Migranten müssen während des gesamten Rückführungsprozesses jederzeit ansprechbar sein und die Durchsuchung ihrer Habseligkeiten zulassen, wenn dies "notwendig und ordnungsgemäß begründet" ist, heißt es in dem Gesetz.
Wer gegen diese Verpflichtungen verstößt, dem können die Sozialleistungen gestrichen, die Reisedokumente beschlagnahmt und die Arbeitserlaubnis entzogen werden. Sie könnten auch mit längeren Einreiseverboten in die EU und sogar mit "finanziellen Sanktionen" rechnen, die im Text nicht näher erläutert werden.

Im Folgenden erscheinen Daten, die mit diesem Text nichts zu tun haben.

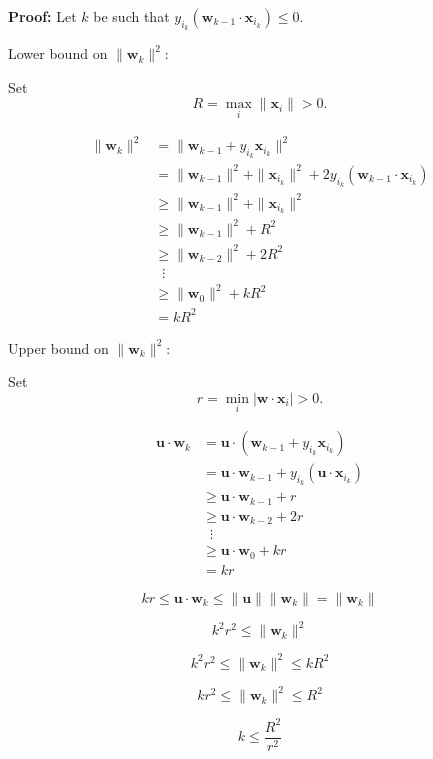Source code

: \documentclass{beamer}
\newcommand{\vu}{\boldsymbol{u}}
\newcommand{\vw}{\boldsymbol{w}}
\newcommand{\vx}{\boldsymbol{x}}
\begin{document}
\begin{frame}{}
    \textbf{Proof:} Let $k$ be such that $y_{i_k}(\vw_{k-1}\cdot\vx_{i_k})\leq 0$.

    Lower bound on $\|\vw_k\|^2$:

    Set
    \[
        R = \max_i\|\vx_i\|>0.
    \]

    \vspace{-2em}\begin{align*}
        \|\vw_k\|^2 &= \|\vw_{k-1} + y_{i_k}\vx_{i_k}\|^2\\
        &= \|\vw_{k-1}\|^2 + \|\vx_{i_k}\|^2 + 2y_{i_k}(\vw_{k-1}\cdot\vx_{i_k})\\
        &\geq \|\vw_{k-1}\|^2 + \|\vx_{i_k}\|^2\\
        &\geq \|\vw_{k-1}\|^2 + R^2\\
        &\geq \|\vw_{k-2}\|^2 + 2R^2\\
        &\;\;\vdots\\
        &\geq \|\vw_0\|^2 + kR^2\\
        &= kR^2
    \end{align*}
\end{frame}

\begin{frame}{}
    Upper bound on $\|\vw_k\|^2$:
 
    Set
    \[
        r = \min_i |\vw\cdot \vx_i|>0.
    \]

    \vspace{-2em}\begin{align*}
        \vu\cdot \vw_k &= \vu\cdot(\vw_{k-1} + y_{i_k}\vx_{i_k})\\
        &= \vu\cdot \vw_{k-1} + y_{i_k}(\vu\cdot \vx_{i_k})\\
        &\geq \vu\cdot \vw_{k-1} + r\\
        &\geq \vu\cdot \vw_{k-2} + 2r\\
        &\;\;\vdots\\
        &\geq \vu\cdot\vw_0 + kr\\
        &= kr
    \end{align*}

    \vspace{-2em}\[
        kr\leq \vu\cdot\vw_k\leq \|\vu\|\|\vw_k\| = \|\vw_k\|
    \]

    \vspace{-2em}\[
        k^2r^2\leq \|\vw_k\|^2
    \]
\end{frame}

\begin{frame}{}
    \[
        k^2r^2\leq \|\vw_k\|^2\leq kR^2
    \]

    \[
        kr^2\leq \|\vw_k\|^2\leq R^2
    \]

    \[
        k\leq \frac{R^2}{r^2}
    \]
\end{frame}
\end{document}

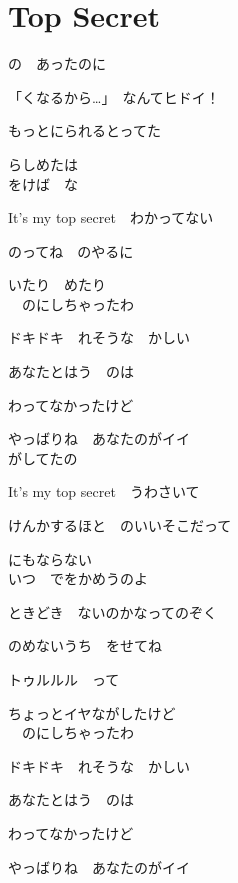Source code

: \section{ Top Secret}
\large{

の　あったのに

「くなるから…」　なんてヒドイ！

もっとにられるとってた

らしめたは
\\

をけば　な

It's my top secret　わかってない

のってね　のやるに

いたり　めたり
\\

　のにしちゃったわ

ドキドキ　れそうな　かしい

あなたとはう　のは

わってなかったけど

やっばりね　あなたのがイイ
\\

がしてたの

It's my top secret　うわさいて

けんかするほと　のいいそこだって

にもならない
\\

いつ　でをかめうのよ

ときどき　ないのかなってのぞく

のめないうち　をせてね

トゥルルル　って

ちょっとイヤながしたけど
\\

　のにしちゃったわ

ドキドキ　れそうな　かしい

あなたとはう　のは

わってなかったけど

やっばりね　あなたのがイイ

}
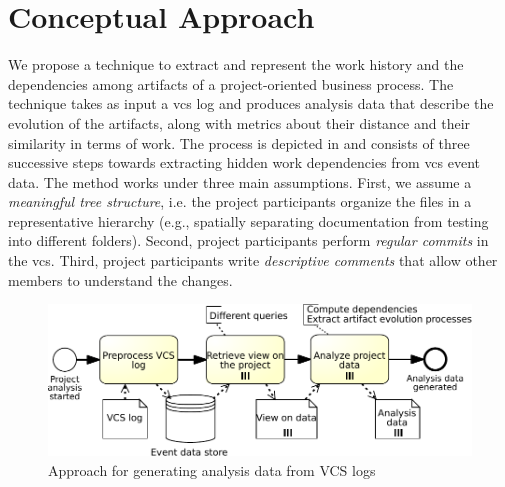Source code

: \section{Conceptual Approach}
\label{sec:approach}



We propose a technique to extract and represent the work history and the dependencies among artifacts of a project-oriented business process. The technique takes as input a \gls{vcs} log and produces analysis data that describe the evolution of the artifacts, along with metrics about their distance and their similarity in terms of work.
The process is depicted in  and consists of three successive steps towards extracting hidden work dependencies from \gls{vcs} event data. The method works under three main assumptions. First, we assume a \emph{meaningful tree structure}, i.e. the project participants organize the files in a representative hierarchy (e.g., spatially separating documentation from testing into different folders). Second, project participants perform \emph{regular commits} in the \gls{vcs}. Third, project participants write \emph{descriptive comments} that allow other members to understand the changes.

\begin{figure}[h]
	\centering
	\includegraphics[width=.7\textwidth]{bpm2017/figures/visualization-process-crop}
	\caption[Approach for generating analysis data from VCS logs]{Approach for generating analysis data from VCS logs}
	\label{fig:visualization-process}
\end{figure}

Darüber hinaus sieht das Gesetz ein beschleunigtes Verfahren zur Inhaftierung und Ausweisung von Asylbewerbern vor, die als "Sicherheitsrisiko" eingestuft werden.
Reaktionen aus Zivilgesellschaft und Politik auf die EU-Verordnung
Nichtregierungsorganisationen haben diesen "strafenden" Ansatz verurteilt und argumentiert, dass er die Rechte von Asylbewerbern verletzen, "gefährliche Stereotypen" verstärken und die Grenze zwischen Migrations- und Strafrecht verwischen würde. Die Tatsache, dass die Kommission keine Folgenabschätzung durchgeführt hat, bevor sie die Verordnung vorstellte, hat die Zivilgesellschaft alarmiert. Sie befürchten, dass die Gesetzgebung unter politischem Druck und ohne sinnvolle Beratung überstürzt wurde.

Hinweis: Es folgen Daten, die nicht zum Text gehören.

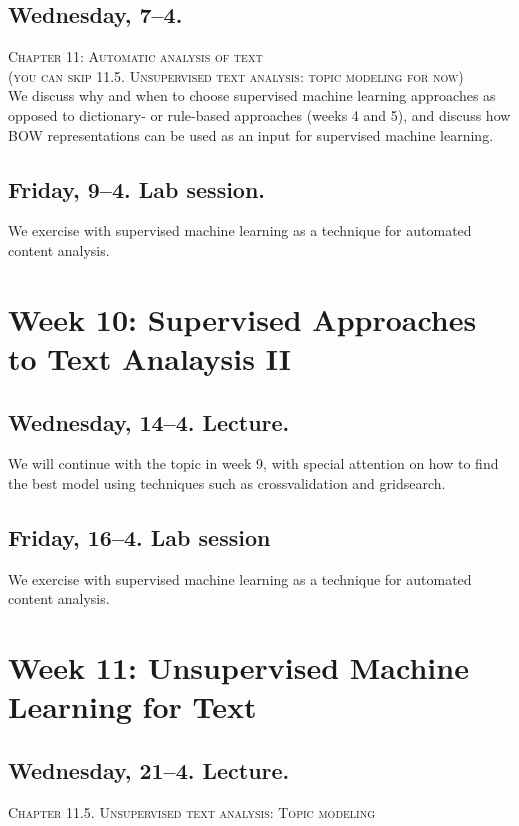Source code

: \subsection*{Wednesday, 7--4.}
\textsc{ Chapter 11: Automatic analysis of text}\\
\textsc{ (you can skip 11.5. Unsupervised text analysis: topic modeling for now)}\\

We discuss why and when to choose supervised machine learning approaches as opposed to dictionary- or rule-based approaches (weeks 4 and 5), and discuss how BOW representations can be used as an input for supervised machine learning.

\subsection*{Friday, 9--4. Lab session.}
We exercise with supervised machine learning as a technique for automated content analysis.





\section*{Week 10: Supervised Approaches to Text Analaysis II}

\subsection*{Wednesday, 14--4. Lecture.}
We will continue with the topic in week 9, with special attention on how to find the best model using techniques such as crossvalidation and gridsearch.

\subsection*{Friday, 16--4. Lab session}
We exercise with supervised machine learning as a technique for automated content analysis.



\section*{Week 11: Unsupervised Machine Learning for Text}

\subsection*{Wednesday, 21--4. Lecture.}
\textsc{ Chapter 11.5. Unsupervised text analysis: Topic modeling}\\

Die politischen Reaktionen dürften im Gegensatz dazu wärmer ausfallen.
Der Rat und das Parlament, die beiden Mitgesetzgeber, die den Gesetzesentwurf aushandeln werden, sind in den letzten Jahren deutlich nach rechts gerückt und fordern eine härtere Gangart bei der Eindämmung der irregulären Migration. Die Asylanträge in der EU, Norwegen und der Schweiz gingen 2024 um 11 Prozent zurück, blieben aber über der Millionengrenze.

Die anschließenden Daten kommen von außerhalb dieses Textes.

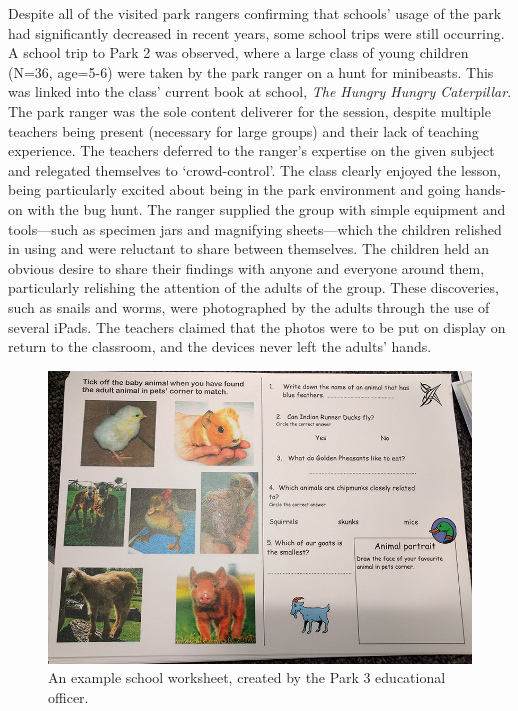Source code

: Despite all of the visited park rangers confirming that schools’ usage of the park had significantly decreased in recent years, some school trips were still occurring. A school trip to Park 2 was observed, where a large class of young children (N=36, age=5-6) were taken by the park ranger on a hunt for minibeasts. This was linked into the class' current book at school, \textit{The Hungry Hungry Caterpillar}. The park ranger was the sole content deliverer for the session, despite multiple teachers being present (necessary for large groups) and their lack of teaching experience. The teachers deferred to the ranger's expertise on the given subject and relegated themselves to `crowd-control'. The class clearly enjoyed the lesson, being particularly excited about being in the park environment and going hands-on with the bug hunt. The ranger supplied the group with simple equipment and tools---such as specimen jars and magnifying sheets---which the children relished in using and were reluctant to share between themselves. The children held an obvious desire to share their findings with anyone and everyone around them, particularly relishing the attention of the adults of the group. These discoveries, such as snails and worms, were photographed by the adults through the use of several iPads. The teachers claimed that the photos were to be put on display on return to the classroom, and the devices never left the adults' hands.

\begin{figure}
  \centering
  \includegraphics[width=0.8\columnwidth]{images/chapter04/worksheet.jpg}
  \caption[An existing park worksheet]{An example school worksheet, created by the Park 3 educational officer.}
  \label{fig:worksheet}
\end{figure}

Lukas Mandl, ein konservativer Europaabgeordneter aus Österreich, lobte den Vorschlag der Kommission als "wirklich beeindruckend" und "sehr gut", einschließlich des Outsourcing-Elements. Er sagte voraus, dass er von einer "großen Mehrheit" im Parlament angenommen werden würde. "Ich bin zuversichtlich, dass wir eine angemessene und gute Verordnung bekommen werden", sagte Mandl gegenüber Euronews.
Die italienische Sozialdemokratin Cecilia Strada kritisierte unterdessen, dass die Kommission die rechtlichen Definitionen so verändert habe, dass Migranten in Länder abgeschoben werden können, "zu denen sie keinerlei Verbindung haben und wo sie möglicherweise für immer bleiben können". "Das ist nicht der Weg, den wir gehen wollen", sagte Strada.
Darüber hinaus sieht die Verordnung die gegenseitige Anerkennung von Abschiebungsanordnungen zwischen den Mitgliedstaaten vor, damit Entscheidungen direkt vollstreckt werden können.